7        En vertu de l’article 18, paragraphe 1, de ladite directive, les États membres mettent en vigueur les dispositions législatives, réglementaires et administratives nécessaires pour se conformer à celle-ci au plus tard dans les deux ans à compter de son entrée en vigueur [soit au plus tard le 16 juillet 2001] et en informent immédiatement la Commission.

 La procédure précontentieuse

8        À la suite de diverses plaintes, de questions parlementaires, d’articles de presse ainsi que de la publication, le 22 octobre 2002, d’un rapport du Corpo forestale dello Stato (administration nationale des forêts, ci-après le «CFS») faisant apparaître l’existence d’un grand nombre de décharges illégales et non contrôlées en Italie, la Commission a décidé de contrôler le respect par cet État membre des obligations qui lui incombent en vertu des directives 75/442, 91/689 et 1999/31.

9        Ledit rapport achevait la troisième étape d’un processus lancé en 1986 par le CFS afin de comptabiliser les décharges illégales dans les territoires forestiers et montagneux des Régions à statut ordinaire en Italie à savoir, l’ensemble des régions italiennes excepté le Frioul‑Vénétie‑Julienne, la Sardaigne, la Sicile, le Trentin‑Haut‑Adige et la Vallée d’Aoste.

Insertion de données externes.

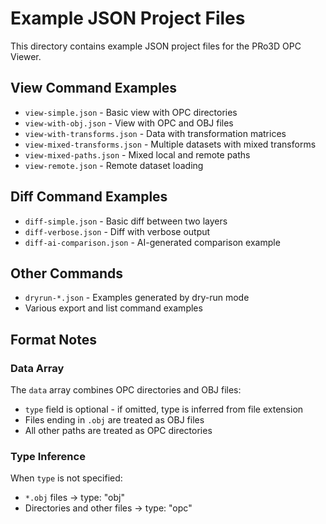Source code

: # Example JSON Project Files

This directory contains example JSON project files for the PRo3D OPC Viewer.

## View Command Examples

- `view-simple.json` - Basic view with OPC directories
- `view-with-obj.json` - View with OPC and OBJ files  
- `view-with-transforms.json` - Data with transformation matrices
- `view-mixed-transforms.json` - Multiple datasets with mixed transforms
- `view-mixed-paths.json` - Mixed local and remote paths
- `view-remote.json` - Remote dataset loading

## Diff Command Examples
- `diff-simple.json` - Basic diff between two layers
- `diff-verbose.json` - Diff with verbose output
- `diff-ai-comparison.json` - AI-generated comparison example

## Other Commands
- `dryrun-*.json` - Examples generated by dry-run mode
- Various export and list command examples

## Format Notes

### Data Array
The `data` array combines OPC directories and OBJ files:
- `type` field is optional - if omitted, type is inferred from file extension
- Files ending in `.obj` are treated as OBJ files
- All other paths are treated as OPC directories

### Type Inference
When `type` is not specified:
- `*.obj` files → type: "obj"
- Directories and other files → type: "opc"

Un premier recensement réalisé en 1986 avait porté sur 6 890 des 8 104 communes italiennes et avait permis au CFS de constater l’existence de 5 978 décharges illégales. Un deuxième recensement, effectué en 1996, avait concerné 6 802 communes et avait révélé au CFS l’existence de 5 422 décharges illégales. Après le recensement de 2002, le CFS a encore répertorié 4 866 décharges illégales, dont 1 765 qui ne figuraient pas dans les précédentes études. Selon le CFS, 705 desdites décharges illégales contenaient des déchets dangereux. En revanche, le nombre de décharges autorisées ne serait que de 1 420.

10      Les résultats de ce dernier recensement sont résumés par la Commission comme suit:

Région

Nombre de décharges illégales

Superficie des décharges illégales (en m²)

Décharges utilisées/non utilisées

Décharges assainies/non assainies

Abruzzes

361

1 016 139

111/250

70/291

Basilicate

152

222 830

40/112

43/109

Calabre

447

1 655 479

81/366

19/428

Campanie

225

445 222

40/185

37/188

Émilie-Romagne

380

254 398

189/191

59/321

Latium

426

663 535

120/306

110/316

Ligurie

305

329 507

145/160

58/247

Lombardie

541

1 132 233

124/417

159/382

Marches

244

364 781

70/174

41/203

Molise

84

199 360

14/70

13/71

Ombrie

157

71 510

33/124

61/96

Piémont

335

270 776

114/221

119/216

Pouilles

599

3 861 622

440/159

37/562

Toscane

436

545 005

107/329

154/282

Vénétie

174

5 482 527

26/148

50/124

Total

4 866

16 519 790

1 654/3 212

1 030/3 836


11      Bien que les données fournies par le CFS ne concernent que les quinze régions italiennes à statut ordinaire, la Commission indique vouloir poursuivre, dans la présente procédure, la République italienne pour l’ensemble des décharges illégales présentes sur son territoire. En effet, la Commission disposerait d’informations dont il ressortirait que la situation est analogue dans les régions à statut spécial.

12      Ladite institution renvoie, à cet égard, au plan de gestion des déchets de la Région de Sicile, notifié à la Commission le 4 mars 2003 et auquel est joint le plan d’assainissement des zones polluées de la région en question. Ce plan révélerait l’existence de nombreuses décharges illégales, de sites de déchets abandonnés, de dépôts de déchets non autorisés et de sites non spécifiés, dont certains contiendraient des déchets dangereux.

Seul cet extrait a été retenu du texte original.